***** MATERIAL PROVIDED
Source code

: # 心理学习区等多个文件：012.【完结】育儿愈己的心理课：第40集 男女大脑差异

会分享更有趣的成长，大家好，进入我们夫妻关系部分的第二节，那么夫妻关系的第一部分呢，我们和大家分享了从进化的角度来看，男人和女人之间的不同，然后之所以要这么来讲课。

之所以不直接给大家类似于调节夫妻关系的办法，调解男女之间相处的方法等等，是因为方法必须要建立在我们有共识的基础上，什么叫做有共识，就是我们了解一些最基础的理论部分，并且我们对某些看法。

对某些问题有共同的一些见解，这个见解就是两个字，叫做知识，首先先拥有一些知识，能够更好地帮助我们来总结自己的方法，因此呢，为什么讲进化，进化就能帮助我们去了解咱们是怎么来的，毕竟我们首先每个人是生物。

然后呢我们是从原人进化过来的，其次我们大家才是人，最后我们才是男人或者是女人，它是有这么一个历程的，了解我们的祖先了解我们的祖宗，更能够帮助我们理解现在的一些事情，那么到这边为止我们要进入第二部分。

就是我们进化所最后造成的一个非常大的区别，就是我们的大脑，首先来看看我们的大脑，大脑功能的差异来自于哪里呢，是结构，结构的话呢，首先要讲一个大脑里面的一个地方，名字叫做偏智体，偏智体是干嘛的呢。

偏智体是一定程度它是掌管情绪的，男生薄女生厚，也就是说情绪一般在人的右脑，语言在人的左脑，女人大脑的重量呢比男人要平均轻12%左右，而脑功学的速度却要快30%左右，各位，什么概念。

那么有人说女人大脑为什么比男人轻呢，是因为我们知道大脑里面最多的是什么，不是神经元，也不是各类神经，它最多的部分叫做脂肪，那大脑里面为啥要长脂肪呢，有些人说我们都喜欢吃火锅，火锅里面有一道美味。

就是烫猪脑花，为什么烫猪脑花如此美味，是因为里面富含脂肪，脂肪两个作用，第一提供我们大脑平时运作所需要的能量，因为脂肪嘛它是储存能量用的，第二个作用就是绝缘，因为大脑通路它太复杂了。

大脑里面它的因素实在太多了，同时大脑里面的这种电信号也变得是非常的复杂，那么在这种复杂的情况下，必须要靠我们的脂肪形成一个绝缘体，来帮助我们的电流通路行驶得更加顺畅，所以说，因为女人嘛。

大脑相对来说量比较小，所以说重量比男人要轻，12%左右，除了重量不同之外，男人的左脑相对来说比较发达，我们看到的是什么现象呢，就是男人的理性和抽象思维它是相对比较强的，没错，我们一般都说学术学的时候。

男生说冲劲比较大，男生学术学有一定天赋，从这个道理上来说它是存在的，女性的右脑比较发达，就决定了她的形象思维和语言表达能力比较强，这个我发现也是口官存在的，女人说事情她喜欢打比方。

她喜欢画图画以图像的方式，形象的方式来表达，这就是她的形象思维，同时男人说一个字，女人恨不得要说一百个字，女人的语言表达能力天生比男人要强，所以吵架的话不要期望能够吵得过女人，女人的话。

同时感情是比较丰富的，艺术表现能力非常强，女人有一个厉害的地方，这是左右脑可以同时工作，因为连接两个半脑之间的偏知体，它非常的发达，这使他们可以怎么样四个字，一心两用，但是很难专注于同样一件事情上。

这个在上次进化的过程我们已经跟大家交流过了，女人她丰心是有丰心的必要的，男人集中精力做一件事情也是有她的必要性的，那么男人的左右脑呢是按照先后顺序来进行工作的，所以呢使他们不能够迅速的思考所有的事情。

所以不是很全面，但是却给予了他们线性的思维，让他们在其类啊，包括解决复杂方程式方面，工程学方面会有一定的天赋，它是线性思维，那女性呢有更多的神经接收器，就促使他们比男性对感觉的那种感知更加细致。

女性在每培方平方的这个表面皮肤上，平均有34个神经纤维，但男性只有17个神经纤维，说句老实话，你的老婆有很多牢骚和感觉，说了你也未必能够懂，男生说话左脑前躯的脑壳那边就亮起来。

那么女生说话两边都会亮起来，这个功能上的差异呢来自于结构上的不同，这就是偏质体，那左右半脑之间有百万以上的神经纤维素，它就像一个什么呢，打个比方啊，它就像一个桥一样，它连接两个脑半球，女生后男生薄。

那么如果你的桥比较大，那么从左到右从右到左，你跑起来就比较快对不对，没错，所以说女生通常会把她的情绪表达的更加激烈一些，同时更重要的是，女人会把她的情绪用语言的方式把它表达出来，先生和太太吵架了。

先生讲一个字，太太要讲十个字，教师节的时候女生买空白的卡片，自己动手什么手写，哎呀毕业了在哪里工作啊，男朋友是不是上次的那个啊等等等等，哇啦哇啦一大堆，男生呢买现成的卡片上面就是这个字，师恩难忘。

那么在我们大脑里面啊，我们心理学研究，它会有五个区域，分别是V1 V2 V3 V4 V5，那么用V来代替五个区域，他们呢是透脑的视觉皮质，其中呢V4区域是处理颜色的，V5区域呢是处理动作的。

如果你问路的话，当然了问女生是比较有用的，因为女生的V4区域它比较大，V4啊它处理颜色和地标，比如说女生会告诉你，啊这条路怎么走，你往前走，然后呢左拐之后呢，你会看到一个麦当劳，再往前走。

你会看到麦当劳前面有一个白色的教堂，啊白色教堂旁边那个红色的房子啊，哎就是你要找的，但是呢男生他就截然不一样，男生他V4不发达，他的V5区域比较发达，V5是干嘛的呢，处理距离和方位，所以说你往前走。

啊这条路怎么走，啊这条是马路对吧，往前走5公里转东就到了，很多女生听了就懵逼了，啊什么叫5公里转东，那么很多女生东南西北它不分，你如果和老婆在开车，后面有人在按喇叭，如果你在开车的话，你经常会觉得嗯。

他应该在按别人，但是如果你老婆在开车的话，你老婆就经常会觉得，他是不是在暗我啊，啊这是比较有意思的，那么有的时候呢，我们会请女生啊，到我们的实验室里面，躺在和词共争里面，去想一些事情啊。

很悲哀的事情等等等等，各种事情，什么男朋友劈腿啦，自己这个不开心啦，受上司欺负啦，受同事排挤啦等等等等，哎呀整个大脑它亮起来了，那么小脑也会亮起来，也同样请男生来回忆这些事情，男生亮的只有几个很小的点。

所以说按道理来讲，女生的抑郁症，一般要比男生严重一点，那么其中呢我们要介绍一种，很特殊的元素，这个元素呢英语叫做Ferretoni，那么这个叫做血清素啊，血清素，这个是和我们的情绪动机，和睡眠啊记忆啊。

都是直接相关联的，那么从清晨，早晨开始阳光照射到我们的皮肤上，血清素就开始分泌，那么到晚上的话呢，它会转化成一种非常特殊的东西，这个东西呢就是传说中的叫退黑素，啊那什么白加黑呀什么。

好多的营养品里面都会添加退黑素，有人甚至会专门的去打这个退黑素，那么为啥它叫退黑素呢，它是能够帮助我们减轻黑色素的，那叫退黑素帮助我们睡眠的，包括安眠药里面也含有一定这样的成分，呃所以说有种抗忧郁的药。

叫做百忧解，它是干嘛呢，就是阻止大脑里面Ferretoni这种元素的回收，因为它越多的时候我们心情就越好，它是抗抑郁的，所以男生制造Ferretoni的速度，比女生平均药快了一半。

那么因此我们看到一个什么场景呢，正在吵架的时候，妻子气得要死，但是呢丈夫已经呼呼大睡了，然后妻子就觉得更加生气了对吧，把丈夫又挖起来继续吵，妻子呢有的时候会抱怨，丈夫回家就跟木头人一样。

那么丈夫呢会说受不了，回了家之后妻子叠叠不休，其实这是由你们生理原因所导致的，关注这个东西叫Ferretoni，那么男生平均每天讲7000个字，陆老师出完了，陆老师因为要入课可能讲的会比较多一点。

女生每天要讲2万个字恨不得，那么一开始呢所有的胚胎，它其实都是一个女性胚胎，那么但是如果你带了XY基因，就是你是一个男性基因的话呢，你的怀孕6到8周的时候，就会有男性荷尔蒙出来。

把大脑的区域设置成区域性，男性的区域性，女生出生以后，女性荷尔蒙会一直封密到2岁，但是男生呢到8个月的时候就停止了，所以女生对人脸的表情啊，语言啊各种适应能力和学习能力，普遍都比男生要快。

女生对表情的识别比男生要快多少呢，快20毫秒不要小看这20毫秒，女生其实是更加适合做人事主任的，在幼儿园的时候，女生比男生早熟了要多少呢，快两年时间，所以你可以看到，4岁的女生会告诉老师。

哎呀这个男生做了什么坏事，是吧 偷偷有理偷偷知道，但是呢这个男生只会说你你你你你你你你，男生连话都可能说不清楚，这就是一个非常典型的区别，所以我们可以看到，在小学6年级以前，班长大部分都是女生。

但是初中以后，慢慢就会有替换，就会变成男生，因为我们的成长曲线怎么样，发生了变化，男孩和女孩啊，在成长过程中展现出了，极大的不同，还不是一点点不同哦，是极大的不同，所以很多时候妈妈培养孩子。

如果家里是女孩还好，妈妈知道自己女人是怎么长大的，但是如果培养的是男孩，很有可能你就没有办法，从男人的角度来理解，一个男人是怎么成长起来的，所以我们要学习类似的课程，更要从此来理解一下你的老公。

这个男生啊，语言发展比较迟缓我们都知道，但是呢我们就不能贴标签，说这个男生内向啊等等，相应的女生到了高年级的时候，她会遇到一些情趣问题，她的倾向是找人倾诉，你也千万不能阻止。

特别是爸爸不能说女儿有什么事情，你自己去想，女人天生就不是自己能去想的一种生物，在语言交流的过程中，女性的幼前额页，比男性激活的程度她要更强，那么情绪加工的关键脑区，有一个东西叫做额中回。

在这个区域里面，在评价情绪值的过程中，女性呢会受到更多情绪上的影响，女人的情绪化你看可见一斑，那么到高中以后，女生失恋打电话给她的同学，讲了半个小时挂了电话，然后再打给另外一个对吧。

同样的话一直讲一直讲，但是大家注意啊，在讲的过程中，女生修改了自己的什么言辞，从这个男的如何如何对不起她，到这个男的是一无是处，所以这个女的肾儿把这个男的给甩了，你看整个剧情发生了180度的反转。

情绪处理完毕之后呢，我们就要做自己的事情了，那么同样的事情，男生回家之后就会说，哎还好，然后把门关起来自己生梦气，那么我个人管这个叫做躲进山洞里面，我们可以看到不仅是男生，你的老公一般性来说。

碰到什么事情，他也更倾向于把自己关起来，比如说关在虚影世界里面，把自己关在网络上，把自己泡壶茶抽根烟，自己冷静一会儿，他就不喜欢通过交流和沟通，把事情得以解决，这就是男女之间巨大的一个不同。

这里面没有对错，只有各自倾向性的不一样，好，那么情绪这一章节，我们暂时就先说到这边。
**********
#### WHAT YOU NEED TO DO
Nothing but the lines from the first line of the data through the line with "那么女生说话两边都会亮起来，" should be returned, exactly as they appear, both ends included.

#### EXERCISE OUTPUT
Source code

: # 心理学习区等多个文件：012.【完结】育儿愈己的心理课：第40集 男女大脑差异

会分享更有趣的成长，大家好，进入我们夫妻关系部分的第二节，那么夫妻关系的第一部分呢，我们和大家分享了从进化的角度来看，男人和女人之间的不同，然后之所以要这么来讲课。

之所以不直接给大家类似于调节夫妻关系的办法，调解男女之间相处的方法等等，是因为方法必须要建立在我们有共识的基础上，什么叫做有共识，就是我们了解一些最基础的理论部分，并且我们对某些看法。

对某些问题有共同的一些见解，这个见解就是两个字，叫做知识，首先先拥有一些知识，能够更好地帮助我们来总结自己的方法，因此呢，为什么讲进化，进化就能帮助我们去了解咱们是怎么来的，毕竟我们首先每个人是生物。

然后呢我们是从原人进化过来的，其次我们大家才是人，最后我们才是男人或者是女人，它是有这么一个历程的，了解我们的祖先了解我们的祖宗，更能够帮助我们理解现在的一些事情，那么到这边为止我们要进入第二部分。

就是我们进化所最后造成的一个非常大的区别，就是我们的大脑，首先来看看我们的大脑，大脑功能的差异来自于哪里呢，是结构，结构的话呢，首先要讲一个大脑里面的一个地方，名字叫做偏智体，偏智体是干嘛的呢。

偏智体是一定程度它是掌管情绪的，男生薄女生厚，也就是说情绪一般在人的右脑，语言在人的左脑，女人大脑的重量呢比男人要平均轻12%左右，而脑功学的速度却要快30%左右，各位，什么概念。

那么有人说女人大脑为什么比男人轻呢，是因为我们知道大脑里面最多的是什么，不是神经元，也不是各类神经，它最多的部分叫做脂肪，那大脑里面为啥要长脂肪呢，有些人说我们都喜欢吃火锅，火锅里面有一道美味。

就是烫猪脑花，为什么烫猪脑花如此美味，是因为里面富含脂肪，脂肪两个作用，第一提供我们大脑平时运作所需要的能量，因为脂肪嘛它是储存能量用的，第二个作用就是绝缘，因为大脑通路它太复杂了。

大脑里面它的因素实在太多了，同时大脑里面的这种电信号也变得是非常的复杂，那么在这种复杂的情况下，必须要靠我们的脂肪形成一个绝缘体，来帮助我们的电流通路行驶得更加顺畅，所以说，因为女人嘛。

大脑相对来说量比较小，所以说重量比男人要轻，12%左右，除了重量不同之外，男人的左脑相对来说比较发达，我们看到的是什么现象呢，就是男人的理性和抽象思维它是相对比较强的，没错，我们一般都说学术学的时候。

男生说冲劲比较大，男生学术学有一定天赋，从这个道理上来说它是存在的，女性的右脑比较发达，就决定了她的形象思维和语言表达能力比较强，这个我发现也是口官存在的，女人说事情她喜欢打比方。

她喜欢画图画以图像的方式，形象的方式来表达，这就是她的形象思维，同时男人说一个字，女人恨不得要说一百个字，女人的语言表达能力天生比男人要强，所以吵架的话不要期望能够吵得过女人，女人的话。

同时感情是比较丰富的，艺术表现能力非常强，女人有一个厉害的地方，这是左右脑可以同时工作，因为连接两个半脑之间的偏知体，它非常的发达，这使他们可以怎么样四个字，一心两用，但是很难专注于同样一件事情上。

这个在上次进化的过程我们已经跟大家交流过了，女人她丰心是有丰心的必要的，男人集中精力做一件事情也是有她的必要性的，那么男人的左右脑呢是按照先后顺序来进行工作的，所以呢使他们不能够迅速的思考所有的事情。

所以不是很全面，但是却给予了他们线性的思维，让他们在其类啊，包括解决复杂方程式方面，工程学方面会有一定的天赋，它是线性思维，那女性呢有更多的神经接收器，就促使他们比男性对感觉的那种感知更加细致。

女性在每培方平方的这个表面皮肤上，平均有34个神经纤维，但男性只有17个神经纤维，说句老实话，你的老婆有很多牢骚和感觉，说了你也未必能够懂，男生说话左脑前躯的脑壳那边就亮起来。

那么女生说话两边都会亮起来，这个功能上的差异呢来自于结构上的不同，这就是偏质体，那左右半脑之间有百万以上的神经纤维素，它就像一个什么呢，打个比方啊，它就像一个桥一样，它连接两个脑半球，女生后男生薄。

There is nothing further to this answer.